Moderate-to-severe asthma in individuals of European ancestry: a genome-wide association study

Nick Shrine, Michael A Portelli, Catherine John, María Soler Artigas, Neil Bennett, Robert Hall, Jon Lewis, Amanda P Henry, Charlotte K Billington, Azaz Ahmad, Richard J Packer, Dominick Shaw, Zara E K Pogson, Andrew Fogarty, Tricia M McKeever, Amisha Singapuri, Liam G Heaney, Adel H Mansur, Rekha Chaudhuri, Neil C ThomsonJohn W Holloway, Gabrielle A Lockett, Peter H Howarth, Ratko Djukanovic, Jenny Hankinson, Robert Niven, Angela Simpson, Kian Fan Chung, Peter J Sterk, John D Blakey, Ian M Adcock, Sile Hu, Yike Guo, Maen Obeidat, Don D Sin, Maarten van den Berge, David C Nickle, Yohan Bossé, Martin D Tobin, Ian P Hall, Christopher E Brightling, Louise V Wain, Ian Sayers

Research output: Contribution to journalArticlepeer-review

100 Citations (Scopus)


BACKGROUND: Few genetic studies that focus on moderate-to-severe asthma exist. We aimed to identity novel genetic variants associated with moderate-to-severe asthma, see whether previously identified genetic variants for all types of asthma contribute to moderate-to-severe asthma, and provide novel mechanistic insights using expression analyses in patients with asthma.

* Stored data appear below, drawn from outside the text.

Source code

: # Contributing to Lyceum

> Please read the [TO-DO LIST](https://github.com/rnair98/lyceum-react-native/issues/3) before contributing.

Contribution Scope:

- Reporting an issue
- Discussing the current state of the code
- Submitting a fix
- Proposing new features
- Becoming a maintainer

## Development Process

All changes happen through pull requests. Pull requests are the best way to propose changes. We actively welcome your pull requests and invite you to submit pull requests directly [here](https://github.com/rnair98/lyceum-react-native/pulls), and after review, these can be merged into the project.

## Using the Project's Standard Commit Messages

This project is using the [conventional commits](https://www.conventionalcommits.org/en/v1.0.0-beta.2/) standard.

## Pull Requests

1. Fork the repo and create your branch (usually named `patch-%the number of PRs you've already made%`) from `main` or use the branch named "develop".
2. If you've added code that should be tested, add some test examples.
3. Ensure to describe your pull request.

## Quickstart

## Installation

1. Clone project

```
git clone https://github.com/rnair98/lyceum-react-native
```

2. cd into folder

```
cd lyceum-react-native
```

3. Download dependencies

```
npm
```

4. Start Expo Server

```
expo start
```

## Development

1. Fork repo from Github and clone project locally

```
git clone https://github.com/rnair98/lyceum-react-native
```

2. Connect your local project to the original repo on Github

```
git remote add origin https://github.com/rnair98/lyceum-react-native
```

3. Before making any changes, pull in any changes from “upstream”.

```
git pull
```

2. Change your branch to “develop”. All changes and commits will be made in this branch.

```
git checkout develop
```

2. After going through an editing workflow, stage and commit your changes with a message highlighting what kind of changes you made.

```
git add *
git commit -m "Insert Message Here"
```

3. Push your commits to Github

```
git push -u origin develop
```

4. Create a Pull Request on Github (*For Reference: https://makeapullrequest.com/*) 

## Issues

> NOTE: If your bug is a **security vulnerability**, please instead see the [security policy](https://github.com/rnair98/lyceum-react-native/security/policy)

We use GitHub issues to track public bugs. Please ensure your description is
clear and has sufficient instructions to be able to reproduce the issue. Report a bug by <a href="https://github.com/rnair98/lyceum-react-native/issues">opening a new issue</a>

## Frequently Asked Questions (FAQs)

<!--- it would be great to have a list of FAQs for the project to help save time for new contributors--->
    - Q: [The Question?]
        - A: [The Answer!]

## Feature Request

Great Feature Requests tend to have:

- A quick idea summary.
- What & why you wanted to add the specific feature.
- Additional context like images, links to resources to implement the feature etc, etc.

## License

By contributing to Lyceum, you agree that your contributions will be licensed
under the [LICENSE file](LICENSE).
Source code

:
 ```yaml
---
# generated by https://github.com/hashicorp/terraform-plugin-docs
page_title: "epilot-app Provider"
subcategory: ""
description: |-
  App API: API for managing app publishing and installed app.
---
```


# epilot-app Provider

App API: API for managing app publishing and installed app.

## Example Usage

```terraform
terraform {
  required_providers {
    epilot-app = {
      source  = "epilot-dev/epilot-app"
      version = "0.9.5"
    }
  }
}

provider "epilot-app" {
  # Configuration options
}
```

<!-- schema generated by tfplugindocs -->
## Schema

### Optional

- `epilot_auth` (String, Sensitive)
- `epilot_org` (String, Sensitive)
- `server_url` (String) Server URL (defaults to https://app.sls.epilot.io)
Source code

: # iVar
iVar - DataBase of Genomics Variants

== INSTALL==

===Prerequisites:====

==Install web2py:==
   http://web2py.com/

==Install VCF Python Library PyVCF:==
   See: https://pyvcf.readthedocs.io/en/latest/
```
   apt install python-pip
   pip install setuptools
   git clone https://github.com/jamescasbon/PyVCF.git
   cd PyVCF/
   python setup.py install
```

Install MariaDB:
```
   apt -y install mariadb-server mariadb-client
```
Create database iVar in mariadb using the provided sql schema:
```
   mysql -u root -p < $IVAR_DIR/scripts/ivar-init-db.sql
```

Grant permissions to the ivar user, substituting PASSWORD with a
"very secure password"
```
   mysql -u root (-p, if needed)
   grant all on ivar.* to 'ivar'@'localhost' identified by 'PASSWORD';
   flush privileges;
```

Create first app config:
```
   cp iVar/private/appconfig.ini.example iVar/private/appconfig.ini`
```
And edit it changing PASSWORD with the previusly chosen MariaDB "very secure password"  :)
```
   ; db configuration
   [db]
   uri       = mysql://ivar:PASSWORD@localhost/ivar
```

METHODS: In this genome-wide association study, we used a two-stage case-control design. In stage 1, we genotyped patient-level data from two UK cohorts (the Genetics of Asthma Severity and Phenotypes [GASP] initiative and the Unbiased BIOmarkers in PREDiction of respiratory disease outcomes [U-BIOPRED] project) and used data from the UK Biobank to collect patient-level genomic data for cases and controls of European ancestry in a 1:5 ratio. Cases were defined as having moderate-to-severe asthma if they were taking appropriate medication or had been diagnosed by a doctor. Controls were defined as not having asthma, rhinitis, eczema, allergy, emphysema, or chronic bronchitis as diagnosed by a doctor. For stage 2, an independent cohort of cases and controls (1:5) was selected from the UK Biobank only, with no overlap with stage 1 samples. In stage 1 we undertook a genome-wide association study of moderate-to-severe asthma, and in stage 2 we followed up independent variants that reached the significance threshold of p less than 1 × 10-6 in stage 1. We set genome-wide significance at p less than 5 × 10-8. For novel signals, we investigated their effect on all types of asthma (mild, moderate, and severe). For all signals meeting genome-wide significance, we investigated their effect on gene expression in patients with asthma and controls.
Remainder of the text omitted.